Jo goes back to environmental roots with Field Studies Council role

Health / Sat 30th Mar 2024 at 10:53am

AN experienced manager has returned to her “first love” by taking the reins at an environmental education centre in London.

Jo Vere worked in the NHS for 15 years but has now taken over as manager at the Field Studies Council’s Epping Forest and London day centres, which together welcome more than 38,000 learners a year.

The move demonstrates it’s never too late to change career or give up on your dreams.

Jo said: “I have always had an interest in the environment. From a really young age I was engaged in being outside and in nature, it just lit me up.

“I remember finding my first pinecone which had been chewed by a squirrel when I was about five-years-old and it was like finding a piece of treasure.

“I went on to study environmental social science and did a foundation degree in biological surveying and habitat management then worked in conservation for a while, during which time I studied various courses with the Field Studies Council. It’s an organisation I’ve always held in really high regard.

“But, as life does, it sends you in a different direction and I ended up working in the NHS for 15 years – very much working with people and communities, but I moved away from the environment side of things. 

“I worked my way up and got a lot of managerial experience but then couldn’t ignore the calling that this is what I’ve always wanted to do.”

The Field Studies Council is the UK’s leading environmental charity and has centres around the country. It offers courses from primary age to A-level as well as day courses and community events.

Jo added: “The Field Studies Council is a great organisation and I’ve always had my eye on them personally and professionally, and I’ve studied with them where I can over the years.

“When this job came up in Epping Forest it was perfect. I spent time here as a child, I was born and raised in Essex and the demographic here is quite special.

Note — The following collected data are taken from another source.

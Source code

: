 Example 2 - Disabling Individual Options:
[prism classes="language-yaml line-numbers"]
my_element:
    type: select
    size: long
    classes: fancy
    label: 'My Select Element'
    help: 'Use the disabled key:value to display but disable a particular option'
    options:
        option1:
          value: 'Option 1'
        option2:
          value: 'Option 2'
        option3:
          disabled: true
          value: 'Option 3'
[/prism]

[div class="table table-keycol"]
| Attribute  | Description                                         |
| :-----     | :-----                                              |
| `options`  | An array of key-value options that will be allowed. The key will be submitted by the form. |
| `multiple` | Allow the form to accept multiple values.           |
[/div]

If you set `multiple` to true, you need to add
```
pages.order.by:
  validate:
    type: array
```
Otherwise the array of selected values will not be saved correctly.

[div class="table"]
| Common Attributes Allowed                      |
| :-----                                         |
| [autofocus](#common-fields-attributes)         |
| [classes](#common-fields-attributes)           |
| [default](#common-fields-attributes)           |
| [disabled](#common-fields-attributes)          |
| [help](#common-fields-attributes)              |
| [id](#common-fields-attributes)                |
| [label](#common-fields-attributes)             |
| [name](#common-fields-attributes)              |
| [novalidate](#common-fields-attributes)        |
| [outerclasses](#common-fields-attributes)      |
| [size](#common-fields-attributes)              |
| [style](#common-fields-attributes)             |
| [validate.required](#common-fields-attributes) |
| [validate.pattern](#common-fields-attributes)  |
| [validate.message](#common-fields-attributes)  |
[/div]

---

“The school groups we have here are potentially ones that have never stepped foot in a woodland, or been given the opportunity, and the Field Studies Council is all about getting people outside, particularly young people.”

“My life is very different to what it was a few months ago and all for the better. I’m settling in and getting to grips with London and everything we offer here. London has an amazing history as an old city, but it has always maintained its green space, which is hugely valuable to us as a teaching resource.”

Jo’s job involves everything from ensuring school visits run smoothly at Epping Forest Field Centre, to changing lightbulbs, to managing partnerships in Epping Forest and London.

The centre in Epping Forest houses a team of 11, including seven education staff and four support staff, and tutors are shared with other Field Studies Council Centres across London.

The team works in partnership with multiple organisations to deliver affordable environmental education across London. It is also involved in flagship projects including The Greenwich Park Revealed Project – a four-year programme at the Royal Parks to restore and regenerate the landscape and improve facilities for the local community.

As a Royal Parks’ learning partner, the Field Studies Council, provides outdoor learning experiences as part of this project to enable local schools, families and adults to learn more about the park’s unique heritage.

Jo and the team also work with the Royal Parks to deliver sessions under the school bursary scheme to provide opportunities for cash-strapped schools.

Jo added: “I do not regret my career as the NHS has given me so much experience. It connected me with community and that’s exactly what the Field Studies Council is all about.”